A BRIEF DESCRIPTION OF THE FIGURE
[0015] FIG. 1 illustrates, for comparison, the activities and
selectivities of the reference catalyst (-) with support prepared
by precipitation and spray drying and of the catalyst according to
the invention, whose support is derived from flame synthesis
(.box-solid.), with the additional elements applied in each case by
impregnation.
A DETAILED DESCRIPTION OF THE INVENTION
[0016] The oxide-forming precursor compounds are fed as aerosol to
the pyrolysis zone. It is preferable if the aerosol fed to the
pyrolysis zone is obtained by nebulization of just one solution,
which contains all the oxide-forming precursor compounds. In this
way it is always ensured that the composition of the particles
produced is homogeneous and constant. During preparation of the
solution that is to be converted to an aerosol, the individual
components are thus preferably selected so that the oxide-forming
precursors contained in the solution are dissolved uniformly
alongside one another until nebulization of the solution.
Alternatively it is also possible to use several different
solutions, which together contain the oxide-forming precursors. The
solution or solutions can contain both polar and apolar solvents or
solvent mixtures.
[0017] In the pyrolysis zone, decomposition and/or oxidation of the
oxide precursors take place, with formation of the oxide. Pyrolysis
generally results in spherical particles with varying specific
surface.
[0018] The temperature in the pyrolysis zone is at sufficient
temperature for oxide formation, usually between 500 and
2000.degree. C. Pyrolysis is preferably carried out at a
temperature from 900 to 1500.degree. C.
[0019] The pyrolysis reactor can be heated indirectly from outside,
for example by means of an electric furnace. Owing to the
temperature gradient from outside to inside that is required in
indirect heating, the furnace must be much hotter than corresponds
to the temperature required for pyrolysis. Indirect heating
requires a thermally stable furnace material and an expensive
reactor construction, but the total amount of gas required is less
than in the case of a flame reactor.
[0020] In a preferred embodiment the pyrolysis zone is heated by a
flame (flame-spray pyrolysis). The pyrolysis zone then comprises an
ignition device. For direct heating, usual combustible gases are
used, although preferably hydrogen, methane or ethylene is used.

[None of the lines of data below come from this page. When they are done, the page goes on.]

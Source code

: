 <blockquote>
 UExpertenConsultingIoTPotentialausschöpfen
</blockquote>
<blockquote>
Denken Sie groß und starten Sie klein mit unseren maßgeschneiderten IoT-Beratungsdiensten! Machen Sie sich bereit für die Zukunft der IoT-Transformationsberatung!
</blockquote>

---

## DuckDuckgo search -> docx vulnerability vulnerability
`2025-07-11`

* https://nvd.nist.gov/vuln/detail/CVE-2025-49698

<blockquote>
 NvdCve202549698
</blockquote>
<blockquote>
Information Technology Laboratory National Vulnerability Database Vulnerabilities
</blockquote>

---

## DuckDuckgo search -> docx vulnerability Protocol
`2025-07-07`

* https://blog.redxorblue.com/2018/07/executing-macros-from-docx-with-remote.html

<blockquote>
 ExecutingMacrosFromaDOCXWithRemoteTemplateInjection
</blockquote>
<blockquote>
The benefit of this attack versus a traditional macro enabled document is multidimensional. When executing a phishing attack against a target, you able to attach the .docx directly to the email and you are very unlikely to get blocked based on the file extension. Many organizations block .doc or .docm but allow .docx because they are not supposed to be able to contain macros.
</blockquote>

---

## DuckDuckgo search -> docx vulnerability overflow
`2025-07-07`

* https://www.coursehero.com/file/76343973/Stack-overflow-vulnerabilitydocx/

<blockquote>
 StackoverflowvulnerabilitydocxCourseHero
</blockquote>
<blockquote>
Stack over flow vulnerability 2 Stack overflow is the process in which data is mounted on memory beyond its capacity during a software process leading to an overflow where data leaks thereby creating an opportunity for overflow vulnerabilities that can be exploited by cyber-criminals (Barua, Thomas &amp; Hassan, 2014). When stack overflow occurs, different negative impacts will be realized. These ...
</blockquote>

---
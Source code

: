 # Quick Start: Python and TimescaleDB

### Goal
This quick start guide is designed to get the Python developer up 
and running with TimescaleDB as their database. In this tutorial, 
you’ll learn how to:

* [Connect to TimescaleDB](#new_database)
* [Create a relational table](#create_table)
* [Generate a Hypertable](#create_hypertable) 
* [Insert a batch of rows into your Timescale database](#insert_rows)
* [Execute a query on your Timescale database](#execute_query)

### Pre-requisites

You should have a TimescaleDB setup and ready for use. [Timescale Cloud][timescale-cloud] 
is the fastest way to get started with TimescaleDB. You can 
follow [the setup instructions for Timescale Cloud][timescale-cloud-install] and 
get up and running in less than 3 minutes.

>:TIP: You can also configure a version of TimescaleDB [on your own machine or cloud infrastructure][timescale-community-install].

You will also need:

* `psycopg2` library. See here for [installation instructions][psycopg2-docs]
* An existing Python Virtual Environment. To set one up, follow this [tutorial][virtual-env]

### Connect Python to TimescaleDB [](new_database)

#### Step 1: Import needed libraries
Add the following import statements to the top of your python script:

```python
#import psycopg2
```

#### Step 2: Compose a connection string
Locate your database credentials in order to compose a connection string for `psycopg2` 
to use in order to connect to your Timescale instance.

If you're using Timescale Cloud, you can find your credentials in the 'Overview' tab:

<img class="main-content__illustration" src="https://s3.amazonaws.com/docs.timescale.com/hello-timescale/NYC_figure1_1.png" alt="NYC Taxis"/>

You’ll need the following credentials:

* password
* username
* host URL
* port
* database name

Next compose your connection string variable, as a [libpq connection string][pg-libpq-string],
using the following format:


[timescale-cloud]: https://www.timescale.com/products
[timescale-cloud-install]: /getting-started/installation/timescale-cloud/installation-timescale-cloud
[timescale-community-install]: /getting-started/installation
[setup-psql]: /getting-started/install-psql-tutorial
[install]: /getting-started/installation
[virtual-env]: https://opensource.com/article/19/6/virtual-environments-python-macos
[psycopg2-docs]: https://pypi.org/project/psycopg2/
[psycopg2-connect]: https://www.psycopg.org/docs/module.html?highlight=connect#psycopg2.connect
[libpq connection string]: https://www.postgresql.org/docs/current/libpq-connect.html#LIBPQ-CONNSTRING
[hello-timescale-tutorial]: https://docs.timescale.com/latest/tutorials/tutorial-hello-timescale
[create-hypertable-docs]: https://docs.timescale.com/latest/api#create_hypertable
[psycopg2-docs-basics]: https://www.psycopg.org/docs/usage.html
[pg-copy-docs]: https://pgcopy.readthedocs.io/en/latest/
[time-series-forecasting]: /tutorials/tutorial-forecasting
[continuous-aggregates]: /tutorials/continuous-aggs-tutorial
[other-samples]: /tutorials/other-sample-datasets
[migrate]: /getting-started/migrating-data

The temperature in the pyrolysis zone can be adjusted as required
by means of the ratio of the amount of combustible gas to the total
amount of gas. To keep the total amount of gas low but nevertheless
achieve a temperature as high as possible, the pyrolysis zone can
also be supplied with pure oxygen instead of air as the O.sub.2
source for combustion of the combustible gases. The total amount of
gas also comprises the carrier gas for the aerosol and the
evaporated solvent of the aerosol. The aerosol or aerosols supplied
to the pyrolysis zone are preferably fed directly into the flame.
Although air is generally preferred as carrier gas for the aerosol,
it is also possible to use nitrogen, CO.sub.2, O.sub.2 or a
combustible gas, for example hydrogen, methane, ethylene, propane
or butane.
[0021] In another embodiment of the method according to the
invention, the pyrolysis zone is heated by an electric plasma or an
inductive plasma.
[0022] A flame-spray pyrolysis device generally comprises a storage
container for the liquid to be nebulized, feed pipes for carrier
gas, combustible gas and oxygen-containing gas, a central aerosol
nozzle, and an annular burner arranged around this, a device for
gas-solid separation comprising a filter element and a discharging
device for the solid and an outlet for the exhaust gas. The
particles are cooled by means of a quench gas, e.g. nitrogen or
air.
[0023] To produce a balanced temperature profile, the combustion
space, which is preferably tube-shaped, is heat-insulated.
[0024] As the pyrolysis result, a pyrolysis gas is obtained, which
contains spherical particles with varying specific surface. The
size distribution of the particles obtained results from, among
other things, the droplet size spectrum of the aerosol fed into the
pyrolysis zone and the concentration of the solution or solutions
used.
[0025] Preferably, prior to separation of the particles formed from
the pyrolysis gas, the pyrolysis gas is cooled so that sintering of
the particles is excluded. For this reason the pyrolysis zone
preferably comprises a cooling zone, which adjoins the combustion
space of the pyrolysis reactor. Cooling of the pyrolysis gas and of
the catalyst particles contained therein to a temperature of about
100-500.degree. C. is generally required, depending on the filter
element used. Cooling to approx. 100-150.degree. C. preferably
takes place. After leaving the pyrolysis zone, the pyrolysis gas,
containing catalyst particles, and partially cooled, enters a
device for separating the particles from the pyrolysis gas, which
comprises a filter element. For cooling, a quench gas, for example
nitrogen, air or water-moistened gas, is fed in.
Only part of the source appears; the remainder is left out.